Two very different sets of policies – one Australian, one Chinese – are disrupting what has been a very lucrative part of the property investment market.
The brakes have been applied to Australia's real estate market just as it was beginning to challenge top-end property offerings in London, New York, and perhaps even Switzerland.
Treasurer Joe Hockey has done the unexpected by striking hard at the hip-pocket-nerve of a foreign tall poppy.
On March 3, Mr Hockey ordered the forced sell-off of a $39 million mansion in Sydney's Point Piper, Villa del Mare, bought last November by one of China's wealthiest men, Xu Jiayin, chairman of the Evergrande Real Estate Group.
The decision stunned Sydney's prestige property agents, who'd assumed the deal hadn't overstepped Foreign Investment Review Board stipulations because it was in the name of an Australian company.
Not so, claimed the treasurer.
A spokesman for Mr Hockey said the deal was deemed illegal because the buyer, Golden Fast Foods, was a shelf company for Hong Kong-based Evergrande.
"If the company had sought FIRB approval it would have been rejected too because the rules are quite simple; foreign buyers are not allowed to purchase established property," the spokesman said.
Mr Xu has 90 days to sell the mansion, which has spectacular harbour views including the Sydney Harbour Bridge.
It's the first time in nearly a decade a treasurer has used FIRB rules to force the sale of foreign-owned real estate.
And Mr Xu's forced sell-off is unlikely to be the last.
Will ripples eventually reach Perth?
Mr Hockey stressed that 'realistic evidence' of properties acquired outside FIRB rules will be examined.
"We definitely don't want to create an atmosphere of xenophobia or anything else," he added.

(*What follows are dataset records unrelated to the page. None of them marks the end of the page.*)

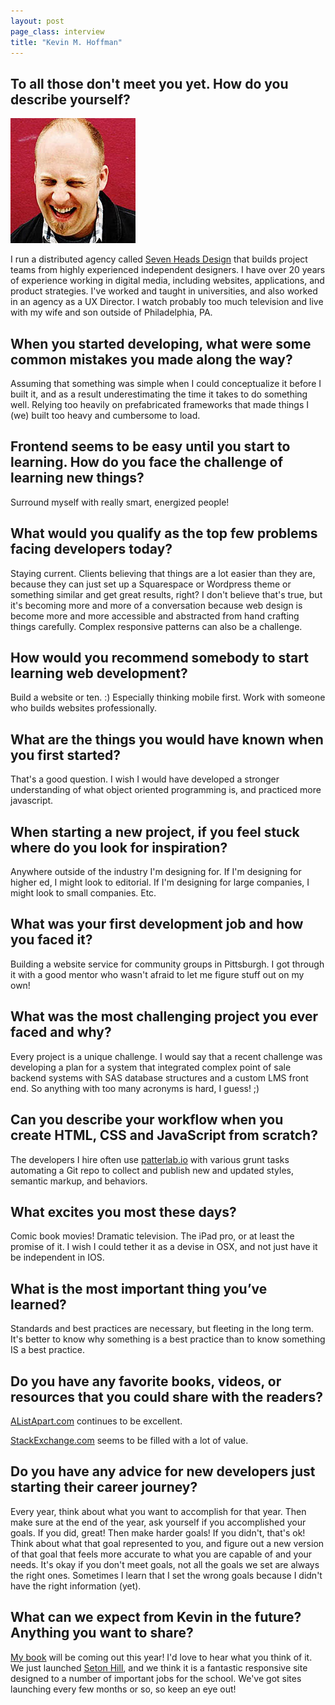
 ```yaml
---
layout: post
page_class: interview
title: "Kevin M. Hoffman"
---
```



## To all those don't meet you yet. How do you describe yourself?

<img class="portrait portrait--xxl" src="/assets/images/portrait-kevin-m-hoffman.jpg" alt="Photo Kevin M. Hoffman by Michelle Gray"  />

I run a distributed agency called <a class="link link--special" href="http://www.sevenheadsdesign.com" target="_blank" rel="noopener">Seven Heads Design</a> that builds project teams from highly experienced independent designers. I have over 20 years of experience working in digital media, including websites, applications, and product strategies. I've worked and taught in universities, and also worked in an agency as a UX Director. I watch probably too much television and live with my wife and son outside of Philadelphia, PA.

## When you started developing, what were some common mistakes you made along the way?

Assuming that something was simple when I could conceptualize it before I built it, and as a result underestimating the time it takes to do something well. Relying too heavily on prefabricated frameworks that made things I (we) built too heavy and cumbersome to load.

## Frontend seems to be easy until you start to learning. How do you face the challenge of learning new things?

Surround myself with really smart, energized people!

## What would you qualify as the top few problems facing developers today?

Staying current. Clients believing that things are a lot easier than they are, because they can just set up a Squarespace or Wordpress theme or something similar and get great results, right? I don't believe that's true, but it's becoming more and more of a conversation because web design is become more and more accessible and abstracted from hand crafting things carefully. Complex responsive patterns can also be a challenge.

## How would you recommend somebody to start learning web development?

Build a website or ten. :) Especially thinking mobile first. Work with someone who builds websites professionally.

## What are the things you would have known when you first started?

That's a good question. I wish I would have developed a stronger understanding of what object oriented programming is, and practiced more javascript.

## When starting a new project, if you feel stuck where do you look for inspiration?

Anywhere outside of the industry I'm designing for. If I'm designing for higher ed, I might look to editorial. If I'm designing for large companies, I might look to small companies. Etc.

## What was your first development job and how you faced it?

Building a website service for community groups in Pittsburgh. I got through it with a good mentor who wasn't afraid to let me figure stuff out on my own!

## What was the most challenging project you ever faced and why?

Every project is a unique challenge. I would say that a recent challenge was developing a plan for a system that integrated complex point of sale backend systems with SAS database structures and a custom LMS front end. So anything with too many acronyms is hard, I guess! ;)

## Can you describe your workflow when you create HTML, CSS and JavaScript from scratch?

The developers I hire often use <a class="link link--special" href="http://patternlab.io" target="_blank" rel="noopener">patterlab.io</a> with various grunt tasks automating a Git repo to collect and publish new and updated styles, semantic markup, and behaviors.

## What excites you most these days?

Comic book movies! Dramatic television. The iPad pro, or at least the promise of it. I wish I could tether it as a devise in OSX, and not just have it be independent in IOS.

## What is the most important thing you’ve learned?

Standards and best practices are necessary, but fleeting in the long term. It's better to know why something is a best practice than to know something IS a best practice.

## Do you have any favorite books, videos, or resources that you could share with the readers?

<a class="link link--special" href="http://alistapart.com" target="_blank" rel="noopener">AListApart.com</a> continues to be excellent.

<a class="link link--special" href="http://stackexchange.com" target="_blank" rel="noopener">StackExchange.com</a> seems to be filled with a lot of value.

## Do you have any advice for new developers just starting their career journey?

Every year, think about what you want to accomplish for that year. Then make sure at the end of the year, ask yourself if you accomplished your goals. If you did, great! Then make harder goals! If you didn't, that's ok! Think about what that goal represented to you, and figure out a new version of that goal that feels more accurate to what you are capable of and your needs. It's okay if you don't meet goals, not all the goals we set are always the right ones. Sometimes I learn that I set the wrong goals because I didn't have the right information (yet).

## What can we expect from Kevin in the future? Anything you want to share?

<a class="link link--special" href="http://rosenfeldmedia.com/books/meeting-design" target="_blank" rel="noopener">My book</a> will be coming out this year! I'd love to hear what you think of it. We just launched <a class="link link--special" href="http://www.setonhill.edu" target="_blank" rel="noopener">Seton Hill</a>, and we think it is a fantastic responsive site designed to a number of important jobs for the school. We've got sites launching every few months or so, so keep an eye out!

"We actually just want to be in a position where we maintain, preserve, and enhance the integrity of the foreign investment regime."
Mr Hockey's decision comes amid growing unease in Sydney about rising house prices, and particularly the role wealthy Asian (mainly Chinese) investors are playing.
It also follows the government's recent decision to reduce the threshold for screening of foreign purchases of agricultural land, effective from March 1, to $15 million, down from $252 million.
China's official media hasn't responded to the forced sale of Mr Xu's property, although the move sparked critical comment on Weibo, China's equivalent of Twitter.
"Forced selling is so shameless," a disgruntled Weibo user wrote.
"Is this what the Australian government means by respect?
"They should define respect.
"Australia should show respect to China."
Another was more lyrical.
"At the moment, Australia is like a crow standing on a pile of coal; it just sees the darkness of others and never looks at itself."
The Sydney Morning Herald wrote that the Xu acquisition had set: "a new record for non-waterfront real estate in Australia, eclipsing the $32.4 million paid in 2008 for the nearby mansion Craig-y-Mor, which was bought by Chinese princeling, Zeng Wei, and his wife Jiang Mei."
Given Mr Hockey's recent announcement, therefore, there's a strong likelihood that more foreign buyers of prestige property will come under the microscope of Australia's FIRB.
Cases such as Mr Xu's that contravene FIRB rules present an entirely different challenge to another in the pipeline, however.
I am referring, of course, to the little-publicised December 29 2014 report carried inChina Daily (USA), ministry of justice official Zhang Xiaoming, who said: "The People's Bank of China is in discussions with the US Financial Crimes Enforcement Network, a bureau under the US Treasury Department that monitors financial transactions to fight crime."
That report went on to claim that Beijing had made contact with Australian officials.
"The central bank will also sign a similar agreement with the Australian Financial Intelligence Unit to monitor the suspicious flow of such assets," Mr Zhang added
This means some Chinese investors here, in property or other areas, may eventually be confronted to explain their Australian investments, despite having passed FIBR regulations.
China has been undergoing a nationwide anti-corruption crackdown since President Xi Jinping took office in 2012.
Dozens of high officials and private sector figures have been arrested.
And last year, President Xi's campaign was broadened to chase those who'd either fled China or were known to have transferred big or small fortunes overseas.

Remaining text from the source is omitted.